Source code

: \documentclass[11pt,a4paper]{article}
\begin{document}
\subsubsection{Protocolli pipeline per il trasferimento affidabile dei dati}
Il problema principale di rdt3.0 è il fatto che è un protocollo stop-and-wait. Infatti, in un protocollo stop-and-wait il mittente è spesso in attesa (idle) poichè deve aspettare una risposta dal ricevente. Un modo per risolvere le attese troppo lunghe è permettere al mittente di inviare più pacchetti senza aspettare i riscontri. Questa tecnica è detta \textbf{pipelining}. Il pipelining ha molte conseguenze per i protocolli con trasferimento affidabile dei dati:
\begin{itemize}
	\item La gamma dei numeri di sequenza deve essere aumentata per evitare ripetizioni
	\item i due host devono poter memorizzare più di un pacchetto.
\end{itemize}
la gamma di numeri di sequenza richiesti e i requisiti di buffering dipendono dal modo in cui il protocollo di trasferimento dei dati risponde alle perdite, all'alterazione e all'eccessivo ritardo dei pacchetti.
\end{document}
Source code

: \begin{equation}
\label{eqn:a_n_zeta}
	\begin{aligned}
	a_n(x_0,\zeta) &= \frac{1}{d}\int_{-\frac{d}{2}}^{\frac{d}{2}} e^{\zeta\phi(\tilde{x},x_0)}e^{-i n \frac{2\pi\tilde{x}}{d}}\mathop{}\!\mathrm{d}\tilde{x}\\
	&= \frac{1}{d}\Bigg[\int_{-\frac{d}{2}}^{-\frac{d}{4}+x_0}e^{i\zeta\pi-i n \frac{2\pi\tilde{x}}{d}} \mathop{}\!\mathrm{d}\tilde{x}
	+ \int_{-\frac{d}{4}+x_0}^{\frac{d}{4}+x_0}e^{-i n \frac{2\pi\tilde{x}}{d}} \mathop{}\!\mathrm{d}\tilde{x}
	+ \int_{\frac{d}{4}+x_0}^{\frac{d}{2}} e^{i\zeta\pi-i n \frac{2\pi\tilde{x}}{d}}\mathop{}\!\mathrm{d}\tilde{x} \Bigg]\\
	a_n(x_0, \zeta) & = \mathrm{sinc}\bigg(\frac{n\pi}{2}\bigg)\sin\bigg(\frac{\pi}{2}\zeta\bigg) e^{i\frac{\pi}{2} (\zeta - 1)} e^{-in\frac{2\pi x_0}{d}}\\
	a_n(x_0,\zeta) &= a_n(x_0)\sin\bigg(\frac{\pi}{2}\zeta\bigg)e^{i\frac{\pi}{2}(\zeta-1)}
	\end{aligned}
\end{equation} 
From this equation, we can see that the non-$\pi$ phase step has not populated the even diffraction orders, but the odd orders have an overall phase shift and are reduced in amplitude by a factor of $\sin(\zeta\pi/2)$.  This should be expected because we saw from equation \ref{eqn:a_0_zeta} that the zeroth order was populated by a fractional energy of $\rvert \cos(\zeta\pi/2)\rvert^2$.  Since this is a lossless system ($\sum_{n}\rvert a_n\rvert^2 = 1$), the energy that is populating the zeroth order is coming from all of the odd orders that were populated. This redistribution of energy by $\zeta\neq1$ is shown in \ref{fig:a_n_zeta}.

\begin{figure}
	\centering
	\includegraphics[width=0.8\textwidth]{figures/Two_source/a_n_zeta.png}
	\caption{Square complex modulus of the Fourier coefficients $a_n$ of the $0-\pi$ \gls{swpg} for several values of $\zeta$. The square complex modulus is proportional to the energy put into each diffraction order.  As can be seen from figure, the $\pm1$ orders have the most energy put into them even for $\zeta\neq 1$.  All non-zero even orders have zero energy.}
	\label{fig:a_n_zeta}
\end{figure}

- - - - -

*What is expected*
Examine the records and pull out every line where the string "trasferimento" occurs.

*Answer to the problem*
\subsubsection{Protocolli pipeline per il trasferimento affidabile dei dati}
Il problema principale di rdt3.0 è il fatto che è un protocollo stop-and-wait. Infatti, in un protocollo stop-and-wait il mittente è spesso in attesa (idle) poichè deve aspettare una risposta dal ricevente. Un modo per risolvere le attese troppo lunghe è permettere al mittente di inviare più pacchetti senza aspettare i riscontri. Questa tecnica è detta \textbf{pipelining}. Il pipelining ha molte conseguenze per i protocolli con trasferimento affidabile dei dati:
la gamma di numeri di sequenza richiesti e i requisiti di buffering dipendono dal modo in cui il protocollo di trasferimento dei dati risponde alle perdite, all'alterazione e all'eccessivo ritardo dei pacchetti.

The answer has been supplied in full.